ASSIGNMENT » A verbatim repeat of the records beneath this line is needed.

##### DATA

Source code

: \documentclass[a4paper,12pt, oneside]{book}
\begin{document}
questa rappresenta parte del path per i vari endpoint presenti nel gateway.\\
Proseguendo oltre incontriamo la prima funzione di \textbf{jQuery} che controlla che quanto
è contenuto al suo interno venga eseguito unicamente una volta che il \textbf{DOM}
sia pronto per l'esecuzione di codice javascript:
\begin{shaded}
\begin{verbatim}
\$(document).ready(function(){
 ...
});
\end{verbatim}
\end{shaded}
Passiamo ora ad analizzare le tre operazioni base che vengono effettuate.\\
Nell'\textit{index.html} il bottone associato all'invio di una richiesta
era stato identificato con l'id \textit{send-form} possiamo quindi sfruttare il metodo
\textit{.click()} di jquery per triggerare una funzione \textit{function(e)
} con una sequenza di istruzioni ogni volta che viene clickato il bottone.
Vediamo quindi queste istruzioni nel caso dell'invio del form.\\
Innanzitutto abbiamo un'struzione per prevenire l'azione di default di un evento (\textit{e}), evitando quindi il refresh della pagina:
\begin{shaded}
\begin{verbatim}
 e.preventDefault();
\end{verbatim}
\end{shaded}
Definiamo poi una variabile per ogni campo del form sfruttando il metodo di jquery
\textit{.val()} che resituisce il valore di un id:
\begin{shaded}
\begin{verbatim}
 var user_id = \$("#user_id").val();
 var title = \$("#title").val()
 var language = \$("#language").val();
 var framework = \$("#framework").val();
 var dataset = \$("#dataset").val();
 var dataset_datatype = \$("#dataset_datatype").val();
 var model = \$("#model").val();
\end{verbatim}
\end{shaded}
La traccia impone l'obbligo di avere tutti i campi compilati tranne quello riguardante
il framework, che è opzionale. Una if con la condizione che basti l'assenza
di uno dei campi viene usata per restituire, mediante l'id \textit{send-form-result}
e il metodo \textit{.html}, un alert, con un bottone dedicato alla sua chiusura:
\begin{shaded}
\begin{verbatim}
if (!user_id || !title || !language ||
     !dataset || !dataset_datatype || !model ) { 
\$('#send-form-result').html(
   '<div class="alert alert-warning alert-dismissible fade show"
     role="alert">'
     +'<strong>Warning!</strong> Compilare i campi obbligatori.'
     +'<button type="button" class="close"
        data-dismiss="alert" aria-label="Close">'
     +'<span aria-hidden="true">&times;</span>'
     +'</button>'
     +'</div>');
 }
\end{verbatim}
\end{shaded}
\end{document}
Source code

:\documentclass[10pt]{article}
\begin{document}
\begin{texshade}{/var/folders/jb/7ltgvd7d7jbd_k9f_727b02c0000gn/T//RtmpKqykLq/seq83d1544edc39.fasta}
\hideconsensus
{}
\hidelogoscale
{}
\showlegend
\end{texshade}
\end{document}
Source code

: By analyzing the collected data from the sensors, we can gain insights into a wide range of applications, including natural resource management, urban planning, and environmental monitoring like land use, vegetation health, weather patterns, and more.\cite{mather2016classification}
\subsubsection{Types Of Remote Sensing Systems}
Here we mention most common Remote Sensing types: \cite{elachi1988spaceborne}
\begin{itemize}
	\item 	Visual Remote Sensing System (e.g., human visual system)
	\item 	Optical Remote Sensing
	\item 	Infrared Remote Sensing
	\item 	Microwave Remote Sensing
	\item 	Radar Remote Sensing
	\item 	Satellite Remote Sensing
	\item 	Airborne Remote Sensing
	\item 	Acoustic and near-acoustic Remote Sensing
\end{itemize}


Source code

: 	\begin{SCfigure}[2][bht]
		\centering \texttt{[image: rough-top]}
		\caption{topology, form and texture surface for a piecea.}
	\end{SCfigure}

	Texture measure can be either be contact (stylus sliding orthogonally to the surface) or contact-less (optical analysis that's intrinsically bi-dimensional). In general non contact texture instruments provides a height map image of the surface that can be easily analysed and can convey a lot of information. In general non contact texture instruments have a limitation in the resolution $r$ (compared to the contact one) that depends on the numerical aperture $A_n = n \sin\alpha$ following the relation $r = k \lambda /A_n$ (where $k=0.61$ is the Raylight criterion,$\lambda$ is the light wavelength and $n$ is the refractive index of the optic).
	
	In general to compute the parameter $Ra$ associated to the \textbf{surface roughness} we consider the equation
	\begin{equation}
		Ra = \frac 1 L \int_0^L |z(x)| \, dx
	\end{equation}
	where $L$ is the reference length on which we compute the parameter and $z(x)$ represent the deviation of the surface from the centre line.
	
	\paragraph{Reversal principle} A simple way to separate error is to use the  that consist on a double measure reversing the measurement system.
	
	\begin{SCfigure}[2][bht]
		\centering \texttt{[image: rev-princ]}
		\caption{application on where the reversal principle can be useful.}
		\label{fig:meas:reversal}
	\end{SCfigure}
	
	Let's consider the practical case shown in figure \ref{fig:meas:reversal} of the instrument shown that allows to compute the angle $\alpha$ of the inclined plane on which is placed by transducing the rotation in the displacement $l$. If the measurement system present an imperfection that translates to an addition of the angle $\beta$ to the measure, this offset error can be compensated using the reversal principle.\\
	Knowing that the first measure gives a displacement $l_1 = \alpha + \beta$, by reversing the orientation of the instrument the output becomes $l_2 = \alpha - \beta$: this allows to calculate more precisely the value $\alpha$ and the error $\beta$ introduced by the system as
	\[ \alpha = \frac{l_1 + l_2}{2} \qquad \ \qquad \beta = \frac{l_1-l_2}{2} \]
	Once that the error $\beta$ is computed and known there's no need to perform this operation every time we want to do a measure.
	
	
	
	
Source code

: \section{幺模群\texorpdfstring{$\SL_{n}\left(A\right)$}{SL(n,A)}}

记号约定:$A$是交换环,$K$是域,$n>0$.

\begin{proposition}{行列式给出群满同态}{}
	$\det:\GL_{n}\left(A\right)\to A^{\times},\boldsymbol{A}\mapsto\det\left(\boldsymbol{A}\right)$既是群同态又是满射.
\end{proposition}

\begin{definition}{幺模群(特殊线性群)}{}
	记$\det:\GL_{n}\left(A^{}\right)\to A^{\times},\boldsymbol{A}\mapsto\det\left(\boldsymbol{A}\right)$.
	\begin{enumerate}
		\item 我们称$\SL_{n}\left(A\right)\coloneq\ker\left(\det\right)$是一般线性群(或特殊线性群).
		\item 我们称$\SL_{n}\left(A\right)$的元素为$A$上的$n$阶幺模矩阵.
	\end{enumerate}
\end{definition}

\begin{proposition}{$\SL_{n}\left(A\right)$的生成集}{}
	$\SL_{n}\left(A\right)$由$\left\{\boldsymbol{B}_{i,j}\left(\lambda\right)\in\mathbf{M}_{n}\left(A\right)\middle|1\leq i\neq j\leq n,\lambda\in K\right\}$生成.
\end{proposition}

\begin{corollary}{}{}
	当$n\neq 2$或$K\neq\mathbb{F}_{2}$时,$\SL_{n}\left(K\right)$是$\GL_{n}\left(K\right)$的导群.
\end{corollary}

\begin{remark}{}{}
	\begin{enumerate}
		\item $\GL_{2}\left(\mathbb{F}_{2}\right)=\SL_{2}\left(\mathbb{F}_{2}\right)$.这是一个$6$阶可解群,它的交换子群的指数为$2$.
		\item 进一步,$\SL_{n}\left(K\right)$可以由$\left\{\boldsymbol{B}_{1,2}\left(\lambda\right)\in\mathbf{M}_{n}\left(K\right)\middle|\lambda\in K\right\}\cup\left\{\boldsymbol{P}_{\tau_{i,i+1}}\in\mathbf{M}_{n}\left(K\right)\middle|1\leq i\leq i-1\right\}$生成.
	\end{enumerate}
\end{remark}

##########

OUTPUT OF THE EXERCISE »
Source code

: \documentclass[a4paper,12pt, oneside]{book}
\begin{document}
questa rappresenta parte del path per i vari endpoint presenti nel gateway.\\
Proseguendo oltre incontriamo la prima funzione di \textbf{jQuery} che controlla che quanto
è contenuto al suo interno venga eseguito unicamente una volta che il \textbf{DOM}
sia pronto per l'esecuzione di codice javascript:
\begin{shaded}
\begin{verbatim}
\$(document).ready(function(){
 ...
});
\end{verbatim}
\end{shaded}
Passiamo ora ad analizzare le tre operazioni base che vengono effettuate.\\
Nell'\textit{index.html} il bottone associato all'invio di una richiesta
era stato identificato con l'id \textit{send-form} possiamo quindi sfruttare il metodo
\textit{.click()} di jquery per triggerare una funzione \textit{function(e)
} con una sequenza di istruzioni ogni volta che viene clickato il bottone.
Vediamo quindi queste istruzioni nel caso dell'invio del form.\\
Innanzitutto abbiamo un'struzione per prevenire l'azione di default di un evento (\textit{e}), evitando quindi il refresh della pagina:
\begin{shaded}
\begin{verbatim}
 e.preventDefault();
\end{verbatim}
\end{shaded}
Definiamo poi una variabile per ogni campo del form sfruttando il metodo di jquery
\textit{.val()} che resituisce il valore di un id:
\begin{shaded}
\begin{verbatim}
 var user_id = \$("#user_id").val();
 var title = \$("#title").val()
 var language = \$("#language").val();
 var framework = \$("#framework").val();
 var dataset = \$("#dataset").val();
 var dataset_datatype = \$("#dataset_datatype").val();
 var model = \$("#model").val();
\end{verbatim}
\end{shaded}
La traccia impone l'obbligo di avere tutti i campi compilati tranne quello riguardante
il framework, che è opzionale. Una if con la condizione che basti l'assenza
di uno dei campi viene usata per restituire, mediante l'id \textit{send-form-result}
e il metodo \textit{.html}, un alert, con un bottone dedicato alla sua chiusura:
\begin{shaded}
\begin{verbatim}
if (!user_id || !title || !language ||
     !dataset || !dataset_datatype || !model ) { 
\$('#send-form-result').html(
   '<div class="alert alert-warning alert-dismissible fade show"
     role="alert">'
     +'<strong>Warning!</strong> Compilare i campi obbligatori.'
     +'<button type="button" class="close"
        data-dismiss="alert" aria-label="Close">'
     +'<span aria-hidden="true">&times;</span>'
     +'</button>'
     +'</div>');
 }
\end{verbatim}
\end{shaded}
\end{document}
Source code

:\documentclass[10pt]{article}
\begin{document}
\begin{texshade}{/var/folders/jb/7ltgvd7d7jbd_k9f_727b02c0000gn/T//RtmpKqykLq/seq83d1544edc39.fasta}
\hideconsensus
{}
\hidelogoscale
{}
\showlegend
\end{texshade}
\end{document}
Source code

: By analyzing the collected data from the sensors, we can gain insights into a wide range of applications, including natural resource management, urban planning, and environmental monitoring like land use, vegetation health, weather patterns, and more.\cite{mather2016classification}
\subsubsection{Types Of Remote Sensing Systems}
Here we mention most common Remote Sensing types: \cite{elachi1988spaceborne}
\begin{itemize}
	\item 	Visual Remote Sensing System (e.g., human visual system)
	\item 	Optical Remote Sensing
	\item 	Infrared Remote Sensing
	\item 	Microwave Remote Sensing
	\item 	Radar Remote Sensing
	\item 	Satellite Remote Sensing
	\item 	Airborne Remote Sensing
	\item 	Acoustic and near-acoustic Remote Sensing
\end{itemize}


Source code

: 	\begin{SCfigure}[2][bht]
		\centering \texttt{[image: rough-top]}
		\caption{topology, form and texture surface for a piecea.}
	\end{SCfigure}

	Texture measure can be either be contact (stylus sliding orthogonally to the surface) or contact-less (optical analysis that's intrinsically bi-dimensional). In general non contact texture instruments provides a height map image of the surface that can be easily analysed and can convey a lot of information. In general non contact texture instruments have a limitation in the resolution $r$ (compared to the contact one) that depends on the numerical aperture $A_n = n \sin\alpha$ following the relation $r = k \lambda /A_n$ (where $k=0.61$ is the Raylight criterion,$\lambda$ is the light wavelength and $n$ is the refractive index of the optic).
	
	In general to compute the parameter $Ra$ associated to the \textbf{surface roughness} we consider the equation
	\begin{equation}
		Ra = \frac 1 L \int_0^L |z(x)| \, dx
	\end{equation}
	where $L$ is the reference length on which we compute the parameter and $z(x)$ represent the deviation of the surface from the centre line.
	
	\paragraph{Reversal principle} A simple way to separate error is to use the  that consist on a double measure reversing the measurement system.
	
	\begin{SCfigure}[2][bht]
		\centering \texttt{[image: rev-princ]}
		\caption{application on where the reversal principle can be useful.}
		\label{fig:meas:reversal}
	\end{SCfigure}
	
	Let's consider the practical case shown in figure \ref{fig:meas:reversal} of the instrument shown that allows to compute the angle $\alpha$ of the inclined plane on which is placed by transducing the rotation in the displacement $l$. If the measurement system present an imperfection that translates to an addition of the angle $\beta$ to the measure, this offset error can be compensated using the reversal principle.\\
	Knowing that the first measure gives a displacement $l_1 = \alpha + \beta$, by reversing the orientation of the instrument the output becomes $l_2 = \alpha - \beta$: this allows to calculate more precisely the value $\alpha$ and the error $\beta$ introduced by the system as
	\[ \alpha = \frac{l_1 + l_2}{2} \qquad \ \qquad \beta = \frac{l_1-l_2}{2} \]
	Once that the error $\beta$ is computed and known there's no need to perform this operation every time we want to do a measure.
	
	
	
	
Source code

: \section{幺模群\texorpdfstring{$\SL_{n}\left(A\right)$}{SL(n,A)}}

记号约定:$A$是交换环,$K$是域,$n>0$.

\begin{proposition}{行列式给出群满同态}{}
	$\det:\GL_{n}\left(A\right)\to A^{\times},\boldsymbol{A}\mapsto\det\left(\boldsymbol{A}\right)$既是群同态又是满射.
\end{proposition}

\begin{definition}{幺模群(特殊线性群)}{}
	记$\det:\GL_{n}\left(A^{}\right)\to A^{\times},\boldsymbol{A}\mapsto\det\left(\boldsymbol{A}\right)$.
	\begin{enumerate}
		\item 我们称$\SL_{n}\left(A\right)\coloneq\ker\left(\det\right)$是一般线性群(或特殊线性群).
		\item 我们称$\SL_{n}\left(A\right)$的元素为$A$上的$n$阶幺模矩阵.
	\end{enumerate}
\end{definition}

\begin{proposition}{$\SL_{n}\left(A\right)$的生成集}{}
	$\SL_{n}\left(A\right)$由$\left\{\boldsymbol{B}_{i,j}\left(\lambda\right)\in\mathbf{M}_{n}\left(A\right)\middle|1\leq i\neq j\leq n,\lambda\in K\right\}$生成.
\end{proposition}

\begin{corollary}{}{}
	当$n\neq 2$或$K\neq\mathbb{F}_{2}$时,$\SL_{n}\left(K\right)$是$\GL_{n}\left(K\right)$的导群.
\end{corollary}

\begin{remark}{}{}
	\begin{enumerate}
		\item $\GL_{2}\left(\mathbb{F}_{2}\right)=\SL_{2}\left(\mathbb{F}_{2}\right)$.这是一个$6$阶可解群,它的交换子群的指数为$2$.
		\item 进一步,$\SL_{n}\left(K\right)$可以由$\left\{\boldsymbol{B}_{1,2}\left(\lambda\right)\in\mathbf{M}_{n}\left(K\right)\middle|\lambda\in K\right\}\cup\left\{\boldsymbol{P}_{\tau_{i,i+1}}\in\mathbf{M}_{n}\left(K\right)\middle|1\leq i\leq i-1\right\}$生成.
	\end{enumerate}
\end{remark}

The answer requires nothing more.